Similarity, Distance, and Categorization: A Discussion of Smith's (2006) Warning about "Colliding Parameters"

Article excerpt

The idea that categorization decisions rely on subjective impressions of similarities between stimuli has been prevalent in much of the literature over the past 30 years and has led to the development of a large number of models that apply some kind of decision rule to similarity measures. A recent article by Smith (2006) has argued that these similarity-choice models of categorization have a substantial design flaw, in which the similarity and the choice components effectively cancel one another out. As a consequence of this cancellation, it is claimed, the relationship between distance and category membership probabilities is linear in these models. In this article, I discuss these claims and show mathematically that in those cases in which it is sensible to discuss the relationship between category distance and category membership at all, the function relating the two is approximately logistic. Empirical data are used to show that a logistic function can be observed in appropriate contexts.

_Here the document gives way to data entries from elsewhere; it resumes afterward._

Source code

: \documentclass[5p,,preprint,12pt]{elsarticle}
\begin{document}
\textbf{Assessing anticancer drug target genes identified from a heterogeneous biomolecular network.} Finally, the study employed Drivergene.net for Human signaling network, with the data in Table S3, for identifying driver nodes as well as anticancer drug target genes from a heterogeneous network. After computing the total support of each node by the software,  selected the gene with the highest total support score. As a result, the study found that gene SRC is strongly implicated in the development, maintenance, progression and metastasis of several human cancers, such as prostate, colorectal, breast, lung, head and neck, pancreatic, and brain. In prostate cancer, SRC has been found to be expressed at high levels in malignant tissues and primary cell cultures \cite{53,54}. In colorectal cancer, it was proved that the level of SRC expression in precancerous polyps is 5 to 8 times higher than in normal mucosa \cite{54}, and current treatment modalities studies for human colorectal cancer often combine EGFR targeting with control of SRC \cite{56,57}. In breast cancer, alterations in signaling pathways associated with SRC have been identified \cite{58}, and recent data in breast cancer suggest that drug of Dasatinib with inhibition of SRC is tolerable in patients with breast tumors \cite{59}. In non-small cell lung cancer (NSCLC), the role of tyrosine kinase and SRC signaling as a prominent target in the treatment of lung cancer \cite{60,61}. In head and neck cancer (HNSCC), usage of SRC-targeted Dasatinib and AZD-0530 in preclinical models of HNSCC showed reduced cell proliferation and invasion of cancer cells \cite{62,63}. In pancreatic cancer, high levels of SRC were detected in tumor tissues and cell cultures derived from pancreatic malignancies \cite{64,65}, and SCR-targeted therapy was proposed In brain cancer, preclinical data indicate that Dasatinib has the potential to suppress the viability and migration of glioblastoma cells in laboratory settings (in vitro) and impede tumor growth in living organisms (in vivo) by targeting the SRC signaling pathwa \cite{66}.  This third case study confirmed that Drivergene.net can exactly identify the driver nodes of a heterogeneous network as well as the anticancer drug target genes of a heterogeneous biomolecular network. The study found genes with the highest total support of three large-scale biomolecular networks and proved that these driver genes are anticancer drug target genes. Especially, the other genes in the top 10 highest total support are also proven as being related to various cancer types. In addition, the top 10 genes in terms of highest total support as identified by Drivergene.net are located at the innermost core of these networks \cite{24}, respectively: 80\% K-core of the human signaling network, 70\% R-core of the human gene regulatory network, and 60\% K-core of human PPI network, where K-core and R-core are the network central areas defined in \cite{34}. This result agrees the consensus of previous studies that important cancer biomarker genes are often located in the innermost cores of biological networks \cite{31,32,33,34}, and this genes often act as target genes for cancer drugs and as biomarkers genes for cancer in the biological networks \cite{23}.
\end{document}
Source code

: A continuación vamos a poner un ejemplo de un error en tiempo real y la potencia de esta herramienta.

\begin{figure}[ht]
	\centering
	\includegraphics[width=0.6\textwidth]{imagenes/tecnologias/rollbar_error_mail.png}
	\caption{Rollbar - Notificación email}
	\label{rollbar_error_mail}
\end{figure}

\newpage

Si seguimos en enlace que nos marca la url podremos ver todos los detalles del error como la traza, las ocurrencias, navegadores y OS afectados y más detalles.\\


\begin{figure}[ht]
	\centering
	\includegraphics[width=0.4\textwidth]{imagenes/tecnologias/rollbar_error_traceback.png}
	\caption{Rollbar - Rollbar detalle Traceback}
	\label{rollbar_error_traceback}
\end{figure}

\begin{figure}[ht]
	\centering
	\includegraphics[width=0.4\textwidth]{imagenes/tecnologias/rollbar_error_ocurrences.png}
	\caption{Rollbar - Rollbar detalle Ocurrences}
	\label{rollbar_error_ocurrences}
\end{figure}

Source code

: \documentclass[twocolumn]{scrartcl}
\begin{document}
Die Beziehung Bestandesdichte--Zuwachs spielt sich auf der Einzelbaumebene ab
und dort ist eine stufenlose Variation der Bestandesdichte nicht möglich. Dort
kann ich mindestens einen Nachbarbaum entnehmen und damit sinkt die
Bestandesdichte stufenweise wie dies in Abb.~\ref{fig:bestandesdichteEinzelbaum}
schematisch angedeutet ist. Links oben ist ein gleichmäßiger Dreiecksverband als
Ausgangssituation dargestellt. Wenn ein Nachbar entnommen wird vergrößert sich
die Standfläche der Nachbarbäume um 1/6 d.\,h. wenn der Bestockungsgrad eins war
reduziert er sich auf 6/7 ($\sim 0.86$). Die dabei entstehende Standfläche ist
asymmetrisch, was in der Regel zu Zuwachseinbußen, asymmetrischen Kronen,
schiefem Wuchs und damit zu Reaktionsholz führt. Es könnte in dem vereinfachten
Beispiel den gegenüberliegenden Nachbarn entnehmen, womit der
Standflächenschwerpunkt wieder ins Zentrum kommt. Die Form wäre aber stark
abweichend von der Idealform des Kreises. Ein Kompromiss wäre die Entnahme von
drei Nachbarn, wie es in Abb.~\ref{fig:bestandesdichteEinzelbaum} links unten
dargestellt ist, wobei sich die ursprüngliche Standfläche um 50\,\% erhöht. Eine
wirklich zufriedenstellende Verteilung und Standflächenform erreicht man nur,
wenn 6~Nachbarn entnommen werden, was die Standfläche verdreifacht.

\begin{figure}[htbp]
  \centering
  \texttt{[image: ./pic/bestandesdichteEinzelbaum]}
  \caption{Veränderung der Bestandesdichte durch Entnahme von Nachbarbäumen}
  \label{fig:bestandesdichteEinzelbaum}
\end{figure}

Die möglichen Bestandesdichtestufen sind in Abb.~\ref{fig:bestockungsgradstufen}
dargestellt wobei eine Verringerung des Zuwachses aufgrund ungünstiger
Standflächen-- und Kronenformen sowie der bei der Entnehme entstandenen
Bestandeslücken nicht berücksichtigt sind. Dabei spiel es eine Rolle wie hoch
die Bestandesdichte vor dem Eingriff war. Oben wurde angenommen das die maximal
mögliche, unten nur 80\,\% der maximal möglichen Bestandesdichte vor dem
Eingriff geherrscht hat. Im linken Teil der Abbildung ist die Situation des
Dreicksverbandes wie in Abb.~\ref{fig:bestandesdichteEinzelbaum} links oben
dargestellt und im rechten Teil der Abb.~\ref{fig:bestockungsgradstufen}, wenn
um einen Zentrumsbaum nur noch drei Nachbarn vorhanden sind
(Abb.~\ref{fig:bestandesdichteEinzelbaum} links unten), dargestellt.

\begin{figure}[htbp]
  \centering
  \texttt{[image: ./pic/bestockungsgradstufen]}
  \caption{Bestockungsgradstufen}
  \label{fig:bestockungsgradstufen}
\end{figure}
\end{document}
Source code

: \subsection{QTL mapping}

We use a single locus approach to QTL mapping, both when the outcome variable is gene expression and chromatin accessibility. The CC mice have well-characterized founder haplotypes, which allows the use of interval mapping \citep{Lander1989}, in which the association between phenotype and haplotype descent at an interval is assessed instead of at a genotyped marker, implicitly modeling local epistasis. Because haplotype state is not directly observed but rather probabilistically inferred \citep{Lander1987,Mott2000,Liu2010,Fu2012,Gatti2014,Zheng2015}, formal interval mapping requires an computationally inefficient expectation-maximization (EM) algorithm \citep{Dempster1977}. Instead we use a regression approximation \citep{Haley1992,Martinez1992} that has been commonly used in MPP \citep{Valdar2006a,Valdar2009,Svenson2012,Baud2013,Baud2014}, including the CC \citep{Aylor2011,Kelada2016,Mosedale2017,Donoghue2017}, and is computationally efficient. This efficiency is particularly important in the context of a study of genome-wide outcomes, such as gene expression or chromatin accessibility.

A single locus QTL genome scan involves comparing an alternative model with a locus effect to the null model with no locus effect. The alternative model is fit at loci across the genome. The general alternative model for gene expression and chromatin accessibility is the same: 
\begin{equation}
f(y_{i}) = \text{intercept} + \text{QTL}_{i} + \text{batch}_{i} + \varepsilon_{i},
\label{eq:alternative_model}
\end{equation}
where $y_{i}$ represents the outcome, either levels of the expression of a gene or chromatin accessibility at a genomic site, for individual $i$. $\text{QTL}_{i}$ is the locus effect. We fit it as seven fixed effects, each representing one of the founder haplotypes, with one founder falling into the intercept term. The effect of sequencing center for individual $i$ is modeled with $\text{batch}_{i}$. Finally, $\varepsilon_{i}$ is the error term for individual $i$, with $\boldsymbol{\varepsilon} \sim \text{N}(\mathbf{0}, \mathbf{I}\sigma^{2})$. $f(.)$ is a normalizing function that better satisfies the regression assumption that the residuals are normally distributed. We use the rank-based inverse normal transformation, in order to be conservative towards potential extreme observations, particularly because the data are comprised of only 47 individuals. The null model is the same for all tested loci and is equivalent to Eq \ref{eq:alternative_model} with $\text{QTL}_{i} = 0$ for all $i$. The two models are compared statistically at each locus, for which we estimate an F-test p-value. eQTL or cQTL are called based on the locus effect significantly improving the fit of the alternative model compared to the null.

If every stimulus in our world were perceived as an entirely unique object, people would be inundated with an immense amount of pointless information. So we organize objects into categories, allowing us to describe the world in a simpler manner and to generalize better to novel situations. Not surprisingly, then, understanding the nature of human concepts and the way in which they shape our categorization behavior has remained one of the central topics in cognitive psychology. Ever since the decline of the classical view of concepts, which assumed that a category could be held together via a collection of features both necessary and sufficient to determine category membership, one of the key ideas in psychological theories has been that a category can be held together by a loose family resemblance among objects. According to this resemblance view of categorization (Rosch, 1978), it is the similarities between things that govern the extent to which people judge an item to belong to a category.

When formalized as cognitive models (e.g., Medin & Schaffer, 1978; Nosofsky, 1984), similarity-based theories rely on two key assumptions. First, they assume that the subjective sense of similarity between items decreases very rapidly (exponentially, in fact) as the items are made more distant in some suitable sense. second, in order to account for behavior in forced choice tasks, the models incorporate some kind of choice rule. In a recent article, Smith (2006) has argued that these similarity-choice models for categorization suffer from a major design flaw, resulting from a complex interaction between these two assumptions. In effect, he argued that similarity and choice "cancel," leaving a simple linear function relating category distance to category membership probabilities. The implication of the claim is that we might benefit by discarding the framework provided by similarity-based models of categorization and replacing them with models that predict category membership by applying linear functions to distances. Citing work by Roberts and Pashler (2000), Smith emphasized the importance of thinking about more than a model's data fit and the value of examining the internal structure of cognitive models, since it is just such an analysis that uncovers the cancellation effect.

In terms of the general suggestion that modelers need to be aware of complex interactions between parameters that can arise in some cases, it is difficult to disagree with Smith (2006). Indeed, in recent years, an extensive literature has built up regarding how to measure model performance in an appropriate way (e.g., Balasubramanian, 1997; Myung & Pitt, 1997; Navarro, Pitt, & Myung, 2004; Pitt, Myung, & Zhang, 2002) and how to understand the characteristic patterns that a model can produce (e.g., Myung, Kim, & Pitt, 2000; Pitt, Kim, Navarro, & Myung, 2006). Moreover, these methods have frequently been applied to the understanding of categorization models, including RULEX (Navarro, 2005), the generalized context model (Navarro, 2007), and ALCOVE (Pitt et al. …